PROBLEM STATEMENT
Here is a listing. Set it down again exactly.

PROVIDED RECORDS
- - - - - - -

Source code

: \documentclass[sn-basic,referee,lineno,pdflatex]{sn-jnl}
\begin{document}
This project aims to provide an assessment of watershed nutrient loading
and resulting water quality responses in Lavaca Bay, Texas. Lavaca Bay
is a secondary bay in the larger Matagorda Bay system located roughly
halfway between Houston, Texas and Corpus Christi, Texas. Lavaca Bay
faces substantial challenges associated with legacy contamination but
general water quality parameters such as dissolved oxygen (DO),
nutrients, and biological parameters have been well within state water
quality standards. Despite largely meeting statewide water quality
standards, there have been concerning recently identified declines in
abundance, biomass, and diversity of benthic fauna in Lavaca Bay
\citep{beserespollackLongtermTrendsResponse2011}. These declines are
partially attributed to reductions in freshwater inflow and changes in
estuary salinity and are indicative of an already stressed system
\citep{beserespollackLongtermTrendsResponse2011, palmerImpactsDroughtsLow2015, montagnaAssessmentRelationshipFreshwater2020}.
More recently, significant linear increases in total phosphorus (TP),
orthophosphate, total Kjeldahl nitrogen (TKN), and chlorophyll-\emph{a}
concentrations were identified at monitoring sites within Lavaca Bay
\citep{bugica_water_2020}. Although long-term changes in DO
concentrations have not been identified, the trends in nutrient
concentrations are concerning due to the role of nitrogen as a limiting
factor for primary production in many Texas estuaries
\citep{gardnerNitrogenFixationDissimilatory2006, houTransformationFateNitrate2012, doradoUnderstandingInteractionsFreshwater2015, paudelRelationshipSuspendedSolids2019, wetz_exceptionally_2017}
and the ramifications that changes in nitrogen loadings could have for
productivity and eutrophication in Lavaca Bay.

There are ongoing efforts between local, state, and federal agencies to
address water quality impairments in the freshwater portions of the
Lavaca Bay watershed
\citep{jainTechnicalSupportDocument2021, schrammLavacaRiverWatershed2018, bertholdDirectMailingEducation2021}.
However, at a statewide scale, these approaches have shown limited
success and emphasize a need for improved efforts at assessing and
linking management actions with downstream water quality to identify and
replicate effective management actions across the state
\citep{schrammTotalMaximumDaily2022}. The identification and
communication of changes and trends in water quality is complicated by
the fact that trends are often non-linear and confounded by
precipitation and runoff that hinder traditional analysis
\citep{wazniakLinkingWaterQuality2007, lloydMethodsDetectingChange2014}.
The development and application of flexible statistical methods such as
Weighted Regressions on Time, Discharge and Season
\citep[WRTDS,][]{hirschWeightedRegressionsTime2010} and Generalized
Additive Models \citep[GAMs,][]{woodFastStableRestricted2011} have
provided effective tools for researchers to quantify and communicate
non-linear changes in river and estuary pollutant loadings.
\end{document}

- - - - - - -

RESULT OF THIS EXERCISE
Source code

: \documentclass[sn-basic,referee,lineno,pdflatex]{sn-jnl}
\begin{document}
This project aims to provide an assessment of watershed nutrient loading
and resulting water quality responses in Lavaca Bay, Texas. Lavaca Bay
is a secondary bay in the larger Matagorda Bay system located roughly
halfway between Houston, Texas and Corpus Christi, Texas. Lavaca Bay
faces substantial challenges associated with legacy contamination but
general water quality parameters such as dissolved oxygen (DO),
nutrients, and biological parameters have been well within state water
quality standards. Despite largely meeting statewide water quality
standards, there have been concerning recently identified declines in
abundance, biomass, and diversity of benthic fauna in Lavaca Bay
\citep{beserespollackLongtermTrendsResponse2011}. These declines are
partially attributed to reductions in freshwater inflow and changes in
estuary salinity and are indicative of an already stressed system
\citep{beserespollackLongtermTrendsResponse2011, palmerImpactsDroughtsLow2015, montagnaAssessmentRelationshipFreshwater2020}.
More recently, significant linear increases in total phosphorus (TP),
orthophosphate, total Kjeldahl nitrogen (TKN), and chlorophyll-\emph{a}
concentrations were identified at monitoring sites within Lavaca Bay
\citep{bugica_water_2020}. Although long-term changes in DO
concentrations have not been identified, the trends in nutrient
concentrations are concerning due to the role of nitrogen as a limiting
factor for primary production in many Texas estuaries
\citep{gardnerNitrogenFixationDissimilatory2006, houTransformationFateNitrate2012, doradoUnderstandingInteractionsFreshwater2015, paudelRelationshipSuspendedSolids2019, wetz_exceptionally_2017}
and the ramifications that changes in nitrogen loadings could have for
productivity and eutrophication in Lavaca Bay.

There are ongoing efforts between local, state, and federal agencies to
address water quality impairments in the freshwater portions of the
Lavaca Bay watershed
\citep{jainTechnicalSupportDocument2021, schrammLavacaRiverWatershed2018, bertholdDirectMailingEducation2021}.
However, at a statewide scale, these approaches have shown limited
success and emphasize a need for improved efforts at assessing and
linking management actions with downstream water quality to identify and
replicate effective management actions across the state
\citep{schrammTotalMaximumDaily2022}. The identification and
communication of changes and trends in water quality is complicated by
the fact that trends are often non-linear and confounded by
precipitation and runoff that hinder traditional analysis
\citep{wazniakLinkingWaterQuality2007, lloydMethodsDetectingChange2014}.
The development and application of flexible statistical methods such as
Weighted Regressions on Time, Discharge and Season
\citep[WRTDS,][]{hirschWeightedRegressionsTime2010} and Generalized
Additive Models \citep[GAMs,][]{woodFastStableRestricted2011} have
provided effective tools for researchers to quantify and communicate
non-linear changes in river and estuary pollutant loadings.
\end{document}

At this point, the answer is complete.